How Oral Appliances Work
Oral appliances address sleep apnea by maintaining an open airway during sleep. These devices are designed to reposition the lower jaw or tongue, preventing soft tissues in the throat from collapsing. When the jaw or tongue is held forward, it creates more space in the back of the throat, allowing for unobstructed airflow.
This action helps reduce pauses in breathing characteristic of sleep apnea. The primary goal is to prevent the physical blockage that occurs when muscles relax during sleep, which can lead to reduced oxygen levels.
Different Types of Oral Appliances
Two main categories of oral appliances are used for sleep apnea: Mandibular Advancement Devices (MADs) and Tongue Retaining Devices (TRDs). MADs are the most frequently prescribed type, resembling a sports mouthguard. These devices typically consist of two pieces that fit over the upper and lower teeth, connected by hinges or screws. They work by gently pushing the lower jaw forward, which in turn moves the tongue and soft palate away from the back of the throat, thus opening the airway.
TRDs function differently. These appliances use a suction bulb to hold the tongue in a forward position, preventing it from falling back and obstructing the airway. While MADs are more common, TRDs can be an option for individuals who may not be suitable for MADs, such as those with insufficient teeth to anchor a MAD. Both types should be custom-fitted and professionally prescribed to ensure effectiveness and safety, as over-the-counter options lack precision or efficacy.
Effectiveness and Patient Candidacy
Oral appliances are effective for many individuals with mild to moderate Obstructive Sleep Apnea (OSA). These devices can significantly reduce snoring and improve sleep study parameters, such as the apnea-hypopnea index (AHI). While beneficial, they may be less effective for severe OSA compared to other treatments like continuous positive airway pressure (CPAP).
Oral appliance therapy is an option for those with mild to moderate OSA, or for those with more severe OSA who cannot tolerate CPAP therapy or prefer an alternative. Candidacy depends on factors like condition severity, patient anatomy, and treatment adherence. A sleep specialist or dentist can evaluate these criteria to determine if an oral appliance is appropriate.
Practical Considerations for Use
Using an oral appliance involves certain practical considerations for daily management and long-term care. Some common side effects may arise, including temporary jaw discomfort, changes in bite alignment, and increased salivation. These effects are often mild and tend to diminish as individuals adjust to wearing the device.

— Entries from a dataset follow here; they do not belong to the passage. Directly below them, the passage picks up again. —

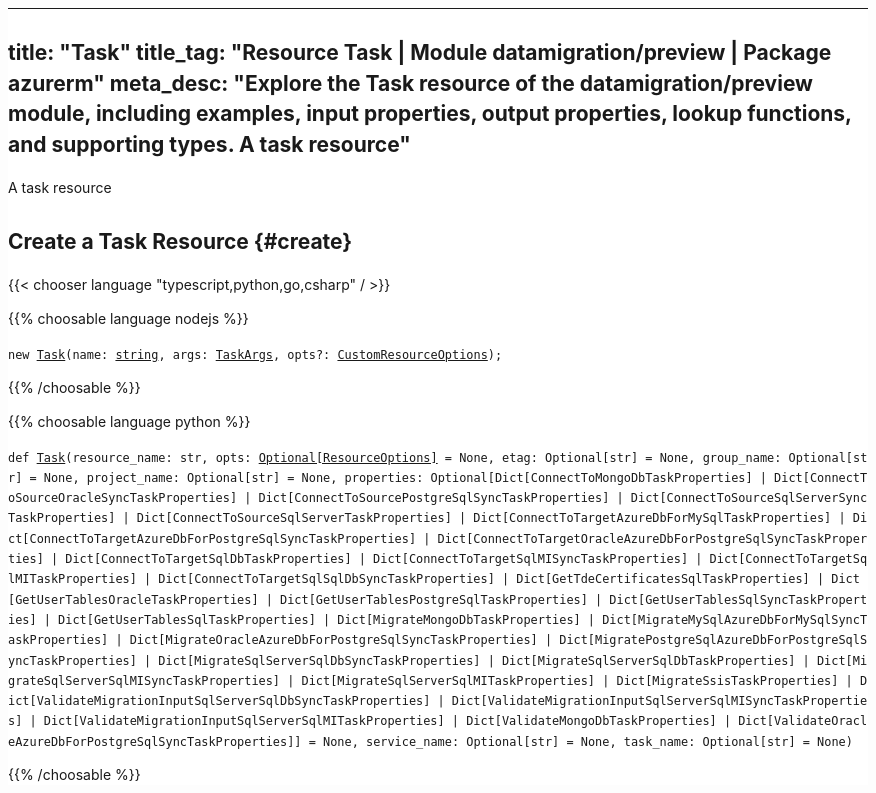 
---
title: "Task"
title_tag: "Resource Task | Module datamigration/preview | Package azurerm"
meta_desc: "Explore the Task resource of the datamigration/preview module, including examples, input properties, output properties, lookup functions, and supporting types. A task resource"
---






A task resource



## Create a Task Resource {#create}
{{< chooser language "typescript,python,go,csharp" / >}}


{{% choosable language nodejs %}}
<div class="highlight"><pre class="chroma"><code class="language-typescript" data-lang="typescript"><span class="k">new </span><span class="nx"><a href="/docs/reference/pkg/nodejs/pulumi/azurerm/datamigration/preview/#Task">Task</a></span><span class="p">(</span><span class="nx">name</span><span class="p">:</span> <span class="nx"><a href="https://developer.mozilla.org/en-US/docs/Web/JavaScript/Reference/Global_Objects/string">string</a></span><span class="p">, </span><span class="nx">args</span><span class="p">:</span> <span class="nx"><a href="/docs/reference/pkg/nodejs/pulumi/azurerm/datamigration/preview/#TaskArgs">TaskArgs</a></span><span class="p">, </span><span class="nx">opts</span><span class="p">?:</span> <span class="nx"><a href="/docs/reference/pkg/nodejs/pulumi/pulumi/#CustomResourceOptions">CustomResourceOptions</a></span><span class="p">);</span></code></pre></div>
{{% /choosable %}}

{{% choosable language python %}}
<div class="highlight"><pre class="chroma"><code class="language-python" data-lang="python"><span class="k">def </span><span class="nx"><a href="/docs/reference/pkg/python/pulumi_azurerm/datamigration/preview/#pulumi_azurerm.datamigration/preview.Task">Task</a></span><span class="p">(</span><span class="nx">resource_name</span><span class="p">:</span> <span class="nx">str</span><span class="p">, </span><span class="nx">opts</span><span class="p">:</span> <span class="nx"><a href="/docs/reference/pkg/python/pulumi/#pulumi.ResourceOptions">Optional[ResourceOptions]</a></span> = None<span class="p">, </span><span class="nx">etag</span><span class="p">:</span> <span class="nx">Optional[str]</span> = None<span class="p">, </span><span class="nx">group_name</span><span class="p">:</span> <span class="nx">Optional[str]</span> = None<span class="p">, </span><span class="nx">project_name</span><span class="p">:</span> <span class="nx">Optional[str]</span> = None<span class="p">, </span><span class="nx">properties</span><span class="p">:</span> <span class="nx">Optional[Dict[ConnectToMongoDbTaskProperties] | Dict[ConnectToSourceOracleSyncTaskProperties] | Dict[ConnectToSourcePostgreSqlSyncTaskProperties] | Dict[ConnectToSourceSqlServerSyncTaskProperties] | Dict[ConnectToSourceSqlServerTaskProperties] | Dict[ConnectToTargetAzureDbForMySqlTaskProperties] | Dict[ConnectToTargetAzureDbForPostgreSqlSyncTaskProperties] | Dict[ConnectToTargetOracleAzureDbForPostgreSqlSyncTaskProperties] | Dict[ConnectToTargetSqlDbTaskProperties] | Dict[ConnectToTargetSqlMISyncTaskProperties] | Dict[ConnectToTargetSqlMITaskProperties] | Dict[ConnectToTargetSqlSqlDbSyncTaskProperties] | Dict[GetTdeCertificatesSqlTaskProperties] | Dict[GetUserTablesOracleTaskProperties] | Dict[GetUserTablesPostgreSqlTaskProperties] | Dict[GetUserTablesSqlSyncTaskProperties] | Dict[GetUserTablesSqlTaskProperties] | Dict[MigrateMongoDbTaskProperties] | Dict[MigrateMySqlAzureDbForMySqlSyncTaskProperties] | Dict[MigrateOracleAzureDbForPostgreSqlSyncTaskProperties] | Dict[MigratePostgreSqlAzureDbForPostgreSqlSyncTaskProperties] | Dict[MigrateSqlServerSqlDbSyncTaskProperties] | Dict[MigrateSqlServerSqlDbTaskProperties] | Dict[MigrateSqlServerSqlMISyncTaskProperties] | Dict[MigrateSqlServerSqlMITaskProperties] | Dict[MigrateSsisTaskProperties] | Dict[ValidateMigrationInputSqlServerSqlDbSyncTaskProperties] | Dict[ValidateMigrationInputSqlServerSqlMISyncTaskProperties] | Dict[ValidateMigrationInputSqlServerSqlMITaskProperties] | Dict[ValidateMongoDbTaskProperties] | Dict[ValidateOracleAzureDbForPostgreSqlSyncTaskProperties]]</span> = None<span class="p">, </span><span class="nx">service_name</span><span class="p">:</span> <span class="nx">Optional[str]</span> = None<span class="p">, </span><span class="nx">task_name</span><span class="p">:</span> <span class="nx">Optional[str]</span> = None<span class="p">)</span></code></pre></div>
{{% /choosable %}}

Proper maintenance and cleaning are important to ensure the appliance’s longevity and hygiene. Users should clean their oral appliance daily with a soft toothbrush and mild soap or a denture cleaner, rinsing it thoroughly before storage. Regular follow-up appointments with a dental professional or sleep specialist are also necessary. These visits allow for adjustments, monitoring effectiveness, and addressing side effects.